Prop drawer, a tool designed for withdrawing roof supports from a safe distance. Over the years there have several different types in use, e.g. the ‘puncher’ or ‘pout’, the ‘ringer and chain’ and the most universally used being the ‘Sylvester’, which was also known as the ‘gab lock’; or the man employed to draw out timber for re-use; or to allow the roof of the waste to cave in. Also called a ‘prop maul’, (N.East).
Prop-free front, on a longwall machine operated face where the roof supports are concentrated on the gob side of the conveyor, there are no supports between the conveyor and the coalface, this area between coalface and the last row of roof supports is called the ‘prop free front’. This system is necessary where armoured-flexible-conveyors are used to carry a power-loader machine or shearer.
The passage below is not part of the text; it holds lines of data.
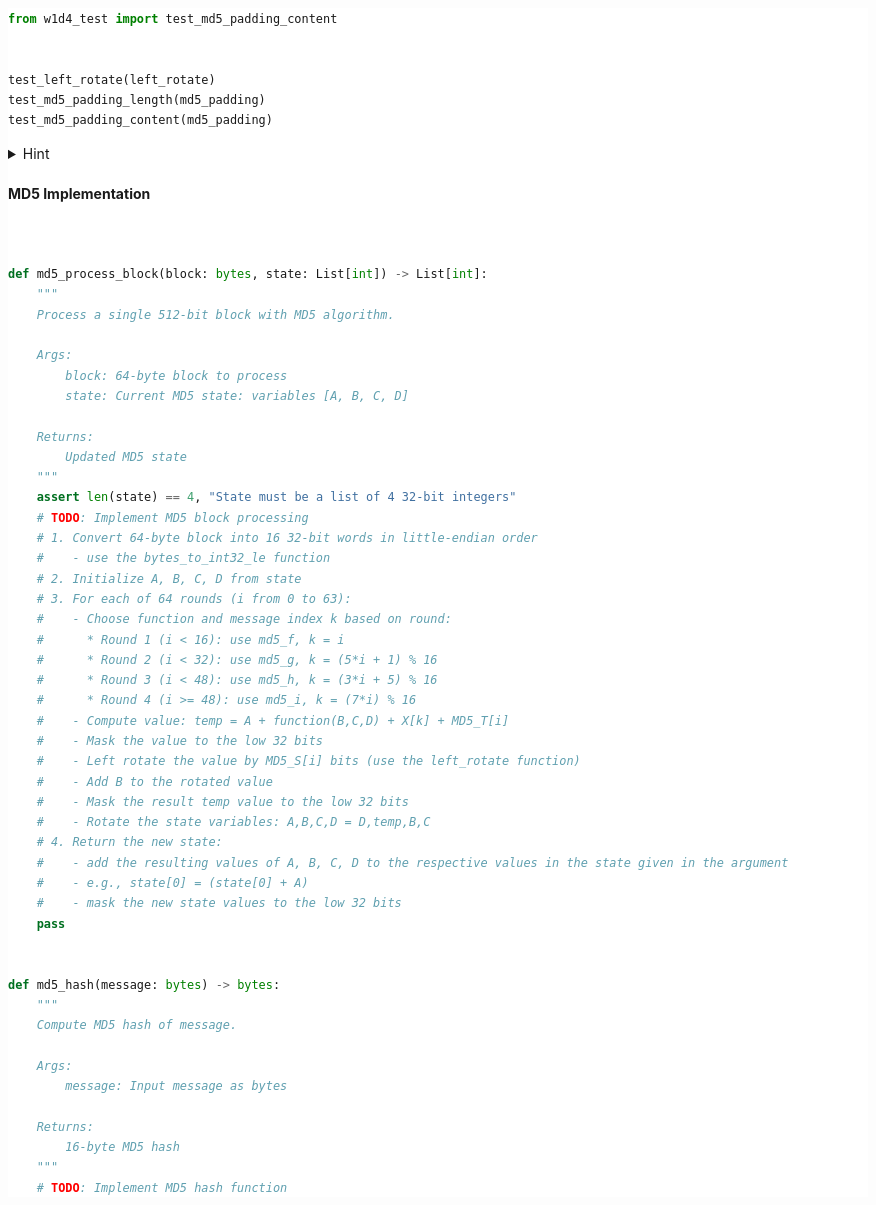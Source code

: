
 ```python
from w1d4_test import test_md5_padding_content


test_left_rotate(left_rotate)
test_md5_padding_length(md5_padding)
test_md5_padding_content(md5_padding)
```

<details><summary>Hint</summary></details>



#### MD5 Implementation


```python


def md5_process_block(block: bytes, state: List[int]) -> List[int]:
    """
    Process a single 512-bit block with MD5 algorithm.

    Args:
        block: 64-byte block to process
        state: Current MD5 state: variables [A, B, C, D]

    Returns:
        Updated MD5 state
    """
    assert len(state) == 4, "State must be a list of 4 32-bit integers"
    # TODO: Implement MD5 block processing
    # 1. Convert 64-byte block into 16 32-bit words in little-endian order
    #    - use the bytes_to_int32_le function
    # 2. Initialize A, B, C, D from state
    # 3. For each of 64 rounds (i from 0 to 63):
    #    - Choose function and message index k based on round:
    #      * Round 1 (i < 16): use md5_f, k = i
    #      * Round 2 (i < 32): use md5_g, k = (5*i + 1) % 16
    #      * Round 3 (i < 48): use md5_h, k = (3*i + 5) % 16
    #      * Round 4 (i >= 48): use md5_i, k = (7*i) % 16
    #    - Compute value: temp = A + function(B,C,D) + X[k] + MD5_T[i]
    #    - Mask the value to the low 32 bits
    #    - Left rotate the value by MD5_S[i] bits (use the left_rotate function)
    #    - Add B to the rotated value
    #    - Mask the result temp value to the low 32 bits
    #    - Rotate the state variables: A,B,C,D = D,temp,B,C
    # 4. Return the new state:
    #    - add the resulting values of A, B, C, D to the respective values in the state given in the argument
    #    - e.g., state[0] = (state[0] + A)
    #    - mask the new state values to the low 32 bits
    pass


def md5_hash(message: bytes) -> bytes:
    """
    Compute MD5 hash of message.

    Args:
        message: Input message as bytes

    Returns:
        16-byte MD5 hash
    """
    # TODO: Implement MD5 hash function
```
Prop key, a key or prop spanner used for pumping up and lowering hydraulic props.
Prop maul, -see Prop drawer.
Proto, a type of self contained breathing apparatus used in mines rescue.
Prove, to ascertain the position of a seam of coal when it has been thrown down or up by a fault, or the nature of the strata in a district by boring or sinking.
Proving road, a heading driven in advance to prove a coal seam or in search of old workings.
Pucking or Pucks, the lifting of the floor due to the pressure or weight of the strata. (S.Wales).
Puddock, cast iron plate forming the crossing of flanged hutch rails. (Scot.).
Puffing Up, a swelling of the floor of the mine due to the action of creep.
Puffler, a man in charge of a coal face. (War.), (S.Staffs.).; or a senior haulage man. (Haydock, Lancs.).
Pug, crushed strata or clay; or the coal left sticking to the floor by the longwall coal-cutting machine. (Scot).
Pugs, a layer of hard coal in a free coal seam. Found in the Main coal seam of Lanarkshire. (Scot.).
Pull or draw, the area affected by subsidence at the surface beyond the edges of the workings.
Puller, ‘Sylvester’ prop withdrawer.
Pulley brae, a self-acting incline, a ‘cousie’. (Scot.).
Pulley-frame, -see Headgear.
Pulleying, Overwinding by drawing the cage or kibble into the headgear.
Pulleys, the wheels placed above a pit over which the ropes for drawing coals, etc.are passed.
Pump tree, the pipes containing the pumping rods in a shaft sinking pump. Usually made of cast iron with flanges. Called ‘pump trees’ as they were originally made by boring out the trunks of trees.
Punch, a small rib of coal left for the support of a dangerous roof. (N.Staffs.).
Puncheon, a large prop.
Punch and thirl, a type of'pillar and stall system of working the coal. (S.Staffs.).
Punch props, short props placed at the front of an undercut to protect the hewer when working. In later years it became a short prop used for any purpose.
Pusher, a pneumatic or hydraulic ram used to move forward an armoured face conveyor.
Pussywood, prop ends and other off-cuts of timber taken home for firewood.
Put, a shallow wooden box with runners like a sled. The empty put weighed about 60lbs and could hold up to 6 cwt of coal; or to haul coal underground originally by muscle power, later by hand or by pony.
Put-up, Put-down, upthrow and downthrow faults. (N.Staffs.).
Putter, man or boy who conveyed the tubs to and from the workings and the main haulage level. A young Putter was called a ‘foal’. (N.East).